• WHAT YOU HAVE TO DO:
Entries follow. Give back exactly the lines starting at the one containing "Nội dung tự chứng nhận xuất xứ không" and ending at the one containing "Về cách ghi", and no other lines.

• RECORDS TO PROCESS:
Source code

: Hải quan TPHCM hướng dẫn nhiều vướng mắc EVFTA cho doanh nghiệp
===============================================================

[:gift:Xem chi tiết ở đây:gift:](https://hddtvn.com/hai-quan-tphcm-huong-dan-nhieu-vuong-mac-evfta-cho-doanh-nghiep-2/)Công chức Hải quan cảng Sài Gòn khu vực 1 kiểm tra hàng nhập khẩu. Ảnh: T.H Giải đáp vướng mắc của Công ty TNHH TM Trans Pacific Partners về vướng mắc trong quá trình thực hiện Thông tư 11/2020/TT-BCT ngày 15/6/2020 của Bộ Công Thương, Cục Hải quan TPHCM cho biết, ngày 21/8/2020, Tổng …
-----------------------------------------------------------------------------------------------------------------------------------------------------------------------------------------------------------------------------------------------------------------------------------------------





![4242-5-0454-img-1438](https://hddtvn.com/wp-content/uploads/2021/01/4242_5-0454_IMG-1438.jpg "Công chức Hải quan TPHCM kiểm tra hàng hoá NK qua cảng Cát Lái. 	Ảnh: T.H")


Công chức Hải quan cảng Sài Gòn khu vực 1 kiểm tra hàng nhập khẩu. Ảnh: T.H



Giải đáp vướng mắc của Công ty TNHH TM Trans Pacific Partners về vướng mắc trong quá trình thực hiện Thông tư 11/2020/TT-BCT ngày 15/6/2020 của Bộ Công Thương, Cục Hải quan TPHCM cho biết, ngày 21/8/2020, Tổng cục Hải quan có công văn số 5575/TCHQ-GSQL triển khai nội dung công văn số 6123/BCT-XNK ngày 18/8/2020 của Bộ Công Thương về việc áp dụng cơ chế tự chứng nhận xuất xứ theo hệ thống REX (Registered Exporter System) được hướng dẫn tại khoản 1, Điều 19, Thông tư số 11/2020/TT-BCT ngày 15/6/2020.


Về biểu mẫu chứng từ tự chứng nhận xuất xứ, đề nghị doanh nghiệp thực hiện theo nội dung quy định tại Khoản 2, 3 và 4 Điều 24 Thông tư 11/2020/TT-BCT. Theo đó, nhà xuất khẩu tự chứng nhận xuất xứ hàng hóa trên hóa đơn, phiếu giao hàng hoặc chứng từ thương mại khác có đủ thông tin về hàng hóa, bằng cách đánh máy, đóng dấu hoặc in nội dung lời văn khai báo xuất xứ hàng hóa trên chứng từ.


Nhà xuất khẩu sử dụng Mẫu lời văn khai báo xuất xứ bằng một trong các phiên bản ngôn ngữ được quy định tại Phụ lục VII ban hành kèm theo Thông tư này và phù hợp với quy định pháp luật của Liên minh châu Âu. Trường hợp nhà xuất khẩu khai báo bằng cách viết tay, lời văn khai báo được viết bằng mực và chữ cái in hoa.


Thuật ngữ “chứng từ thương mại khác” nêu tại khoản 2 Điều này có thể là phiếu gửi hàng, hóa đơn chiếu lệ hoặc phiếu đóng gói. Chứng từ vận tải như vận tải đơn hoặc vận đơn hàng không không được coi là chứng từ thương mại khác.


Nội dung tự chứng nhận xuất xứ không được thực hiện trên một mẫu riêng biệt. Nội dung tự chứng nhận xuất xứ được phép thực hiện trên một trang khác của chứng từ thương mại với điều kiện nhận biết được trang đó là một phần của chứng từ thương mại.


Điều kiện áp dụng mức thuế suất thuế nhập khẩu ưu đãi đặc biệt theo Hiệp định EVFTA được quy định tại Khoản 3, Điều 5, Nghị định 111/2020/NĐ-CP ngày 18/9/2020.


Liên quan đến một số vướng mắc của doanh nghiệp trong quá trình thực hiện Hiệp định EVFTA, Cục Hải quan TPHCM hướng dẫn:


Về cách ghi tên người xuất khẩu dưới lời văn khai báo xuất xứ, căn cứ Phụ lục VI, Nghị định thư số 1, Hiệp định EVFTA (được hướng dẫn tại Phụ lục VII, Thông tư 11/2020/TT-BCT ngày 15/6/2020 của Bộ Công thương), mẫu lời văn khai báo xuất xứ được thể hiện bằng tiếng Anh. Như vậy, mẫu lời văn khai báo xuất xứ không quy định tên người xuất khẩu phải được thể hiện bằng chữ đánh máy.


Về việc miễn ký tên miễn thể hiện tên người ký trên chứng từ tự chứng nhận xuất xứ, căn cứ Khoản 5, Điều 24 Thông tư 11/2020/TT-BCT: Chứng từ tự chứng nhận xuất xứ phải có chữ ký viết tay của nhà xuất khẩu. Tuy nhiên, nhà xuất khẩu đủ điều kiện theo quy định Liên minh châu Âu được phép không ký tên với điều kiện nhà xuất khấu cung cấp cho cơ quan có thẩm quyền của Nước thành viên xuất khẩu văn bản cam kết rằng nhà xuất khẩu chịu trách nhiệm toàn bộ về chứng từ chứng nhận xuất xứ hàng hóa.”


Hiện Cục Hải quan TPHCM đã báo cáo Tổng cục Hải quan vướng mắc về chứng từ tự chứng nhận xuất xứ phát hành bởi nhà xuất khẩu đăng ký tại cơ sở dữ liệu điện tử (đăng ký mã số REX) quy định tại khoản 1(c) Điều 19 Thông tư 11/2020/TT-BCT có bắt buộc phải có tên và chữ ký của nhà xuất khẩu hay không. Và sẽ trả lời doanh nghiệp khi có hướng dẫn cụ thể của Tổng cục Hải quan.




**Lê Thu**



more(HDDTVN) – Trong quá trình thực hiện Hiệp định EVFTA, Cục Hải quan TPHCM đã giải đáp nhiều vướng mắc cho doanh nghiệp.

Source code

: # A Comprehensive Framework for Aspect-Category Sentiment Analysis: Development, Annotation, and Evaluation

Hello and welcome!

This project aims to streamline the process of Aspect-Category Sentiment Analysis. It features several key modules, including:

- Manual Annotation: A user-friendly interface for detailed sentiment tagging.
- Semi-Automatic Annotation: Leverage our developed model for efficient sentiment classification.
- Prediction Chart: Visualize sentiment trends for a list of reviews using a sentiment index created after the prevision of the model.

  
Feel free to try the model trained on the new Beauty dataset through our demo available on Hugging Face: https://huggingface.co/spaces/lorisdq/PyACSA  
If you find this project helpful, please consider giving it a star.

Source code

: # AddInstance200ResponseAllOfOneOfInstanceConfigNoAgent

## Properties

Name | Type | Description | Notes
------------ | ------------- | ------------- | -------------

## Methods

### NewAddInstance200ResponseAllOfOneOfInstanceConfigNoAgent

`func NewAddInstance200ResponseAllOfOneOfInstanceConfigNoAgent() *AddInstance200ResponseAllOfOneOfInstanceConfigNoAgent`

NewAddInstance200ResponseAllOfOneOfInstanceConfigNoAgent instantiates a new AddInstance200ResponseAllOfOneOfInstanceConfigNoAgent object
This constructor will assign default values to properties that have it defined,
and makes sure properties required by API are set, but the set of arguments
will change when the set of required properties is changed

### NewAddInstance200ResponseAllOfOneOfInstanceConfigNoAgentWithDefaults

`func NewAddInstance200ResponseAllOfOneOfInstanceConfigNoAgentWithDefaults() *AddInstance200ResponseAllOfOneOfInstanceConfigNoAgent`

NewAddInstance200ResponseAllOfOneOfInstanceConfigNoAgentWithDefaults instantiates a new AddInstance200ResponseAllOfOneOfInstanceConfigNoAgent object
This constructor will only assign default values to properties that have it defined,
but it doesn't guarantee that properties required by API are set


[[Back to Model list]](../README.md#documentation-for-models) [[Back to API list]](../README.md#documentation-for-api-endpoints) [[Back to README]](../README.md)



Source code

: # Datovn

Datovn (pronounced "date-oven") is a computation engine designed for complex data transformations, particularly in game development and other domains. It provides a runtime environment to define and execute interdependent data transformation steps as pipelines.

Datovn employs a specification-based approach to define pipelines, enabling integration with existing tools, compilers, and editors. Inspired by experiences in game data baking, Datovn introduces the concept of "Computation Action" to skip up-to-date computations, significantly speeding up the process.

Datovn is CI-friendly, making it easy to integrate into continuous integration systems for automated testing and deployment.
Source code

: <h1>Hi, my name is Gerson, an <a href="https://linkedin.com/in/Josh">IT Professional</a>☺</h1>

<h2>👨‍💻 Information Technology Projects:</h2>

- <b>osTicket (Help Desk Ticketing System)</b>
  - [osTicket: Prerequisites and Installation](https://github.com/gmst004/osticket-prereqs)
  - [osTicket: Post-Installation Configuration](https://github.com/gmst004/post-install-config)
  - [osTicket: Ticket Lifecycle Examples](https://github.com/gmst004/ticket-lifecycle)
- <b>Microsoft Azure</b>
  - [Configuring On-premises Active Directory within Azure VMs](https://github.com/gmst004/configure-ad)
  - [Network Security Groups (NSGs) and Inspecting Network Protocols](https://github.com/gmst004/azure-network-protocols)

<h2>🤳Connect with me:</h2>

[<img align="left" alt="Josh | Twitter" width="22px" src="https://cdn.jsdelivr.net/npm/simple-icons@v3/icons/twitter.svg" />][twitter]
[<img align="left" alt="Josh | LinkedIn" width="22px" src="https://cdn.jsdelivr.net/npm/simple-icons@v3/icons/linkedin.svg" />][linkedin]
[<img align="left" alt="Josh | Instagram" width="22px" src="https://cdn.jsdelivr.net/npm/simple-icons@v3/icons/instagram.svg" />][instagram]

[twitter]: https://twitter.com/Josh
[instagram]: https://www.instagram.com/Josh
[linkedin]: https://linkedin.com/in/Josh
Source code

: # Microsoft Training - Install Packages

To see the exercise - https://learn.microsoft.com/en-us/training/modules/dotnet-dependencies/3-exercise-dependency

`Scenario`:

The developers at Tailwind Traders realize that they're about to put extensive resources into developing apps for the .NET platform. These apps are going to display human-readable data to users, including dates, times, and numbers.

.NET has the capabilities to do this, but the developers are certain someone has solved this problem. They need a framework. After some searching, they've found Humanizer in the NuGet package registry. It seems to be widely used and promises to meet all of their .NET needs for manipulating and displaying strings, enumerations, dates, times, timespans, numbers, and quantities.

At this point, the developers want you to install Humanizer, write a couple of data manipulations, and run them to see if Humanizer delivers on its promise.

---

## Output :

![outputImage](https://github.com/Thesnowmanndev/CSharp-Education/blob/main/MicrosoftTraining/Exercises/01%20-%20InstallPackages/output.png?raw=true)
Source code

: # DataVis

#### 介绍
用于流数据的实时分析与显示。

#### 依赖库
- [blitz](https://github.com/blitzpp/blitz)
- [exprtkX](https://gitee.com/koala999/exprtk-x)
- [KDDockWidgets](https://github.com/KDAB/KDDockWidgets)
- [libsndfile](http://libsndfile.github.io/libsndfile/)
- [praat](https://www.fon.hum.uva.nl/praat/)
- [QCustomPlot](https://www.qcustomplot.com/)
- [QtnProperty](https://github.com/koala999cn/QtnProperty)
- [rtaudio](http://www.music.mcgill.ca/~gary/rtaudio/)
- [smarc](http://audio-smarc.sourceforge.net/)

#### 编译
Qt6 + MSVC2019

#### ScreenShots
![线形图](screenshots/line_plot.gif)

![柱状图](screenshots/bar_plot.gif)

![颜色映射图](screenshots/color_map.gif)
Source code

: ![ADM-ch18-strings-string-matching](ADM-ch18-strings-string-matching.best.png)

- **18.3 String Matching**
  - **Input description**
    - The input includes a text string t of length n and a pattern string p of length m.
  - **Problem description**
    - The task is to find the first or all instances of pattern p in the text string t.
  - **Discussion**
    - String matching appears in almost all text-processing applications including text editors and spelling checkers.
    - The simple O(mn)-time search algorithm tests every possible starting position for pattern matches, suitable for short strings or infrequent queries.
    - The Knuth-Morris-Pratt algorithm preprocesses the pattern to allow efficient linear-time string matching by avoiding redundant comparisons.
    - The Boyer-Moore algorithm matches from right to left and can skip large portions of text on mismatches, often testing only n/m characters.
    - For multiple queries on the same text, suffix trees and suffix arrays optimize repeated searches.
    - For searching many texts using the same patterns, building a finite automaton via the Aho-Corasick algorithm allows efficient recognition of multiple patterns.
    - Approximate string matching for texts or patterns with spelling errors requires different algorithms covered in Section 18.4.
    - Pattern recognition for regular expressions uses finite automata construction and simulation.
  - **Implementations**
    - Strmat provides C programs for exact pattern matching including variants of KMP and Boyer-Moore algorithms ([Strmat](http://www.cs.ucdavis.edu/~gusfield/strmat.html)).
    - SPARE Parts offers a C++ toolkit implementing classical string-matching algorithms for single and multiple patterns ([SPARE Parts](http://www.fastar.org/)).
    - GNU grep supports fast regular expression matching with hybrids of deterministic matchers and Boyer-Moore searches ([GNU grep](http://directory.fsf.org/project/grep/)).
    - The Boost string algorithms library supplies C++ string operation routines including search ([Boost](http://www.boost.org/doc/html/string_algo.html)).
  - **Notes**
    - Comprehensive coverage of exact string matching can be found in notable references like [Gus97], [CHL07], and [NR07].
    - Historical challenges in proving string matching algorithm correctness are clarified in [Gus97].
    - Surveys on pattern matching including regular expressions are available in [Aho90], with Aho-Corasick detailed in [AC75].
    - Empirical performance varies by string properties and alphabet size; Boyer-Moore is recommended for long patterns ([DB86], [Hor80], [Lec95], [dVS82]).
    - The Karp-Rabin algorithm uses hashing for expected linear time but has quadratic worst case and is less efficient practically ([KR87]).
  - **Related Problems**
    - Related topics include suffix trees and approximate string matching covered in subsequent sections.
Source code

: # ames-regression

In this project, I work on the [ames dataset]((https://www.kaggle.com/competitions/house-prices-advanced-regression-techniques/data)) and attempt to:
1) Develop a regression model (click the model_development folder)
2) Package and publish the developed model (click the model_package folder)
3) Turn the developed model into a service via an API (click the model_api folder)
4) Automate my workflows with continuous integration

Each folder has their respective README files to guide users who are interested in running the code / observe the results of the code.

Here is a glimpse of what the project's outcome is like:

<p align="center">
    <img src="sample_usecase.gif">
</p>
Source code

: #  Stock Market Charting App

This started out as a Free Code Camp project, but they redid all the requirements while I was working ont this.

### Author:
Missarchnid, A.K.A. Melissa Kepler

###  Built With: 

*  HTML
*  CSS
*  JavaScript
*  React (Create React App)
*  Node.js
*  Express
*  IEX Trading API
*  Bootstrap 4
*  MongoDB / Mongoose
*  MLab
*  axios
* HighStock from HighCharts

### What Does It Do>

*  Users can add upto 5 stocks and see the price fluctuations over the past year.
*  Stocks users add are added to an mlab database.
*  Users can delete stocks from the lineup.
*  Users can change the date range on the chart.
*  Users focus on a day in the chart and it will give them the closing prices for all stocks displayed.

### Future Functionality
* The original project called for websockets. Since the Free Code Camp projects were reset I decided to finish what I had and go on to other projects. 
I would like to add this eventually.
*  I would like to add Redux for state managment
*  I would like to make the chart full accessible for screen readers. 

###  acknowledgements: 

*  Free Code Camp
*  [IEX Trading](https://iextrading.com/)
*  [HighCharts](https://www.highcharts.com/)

• EXERCISE ANSWER:
Nội dung tự chứng nhận xuất xứ không được thực hiện trên một mẫu riêng biệt. Nội dung tự chứng nhận xuất xứ được phép thực hiện trên một trang khác của chứng từ thương mại với điều kiện nhận biết được trang đó là một phần của chứng từ thương mại.


Điều kiện áp dụng mức thuế suất thuế nhập khẩu ưu đãi đặc biệt theo Hiệp định EVFTA được quy định tại Khoản 3, Điều 5, Nghị định 111/2020/NĐ-CP ngày 18/9/2020.


Liên quan đến một số vướng mắc của doanh nghiệp trong quá trình thực hiện Hiệp định EVFTA, Cục Hải quan TPHCM hướng dẫn:


Về cách ghi tên người xuất khẩu dưới lời văn khai báo xuất xứ, căn cứ Phụ lục VI, Nghị định thư số 1, Hiệp định EVFTA (được hướng dẫn tại Phụ lục VII, Thông tư 11/2020/TT-BCT ngày 15/6/2020 của Bộ Công thương), mẫu lời văn khai báo xuất xứ được thể hiện bằng tiếng Anh. Như vậy, mẫu lời văn khai báo xuất xứ không quy định tên người xuất khẩu phải được thể hiện bằng chữ đánh máy.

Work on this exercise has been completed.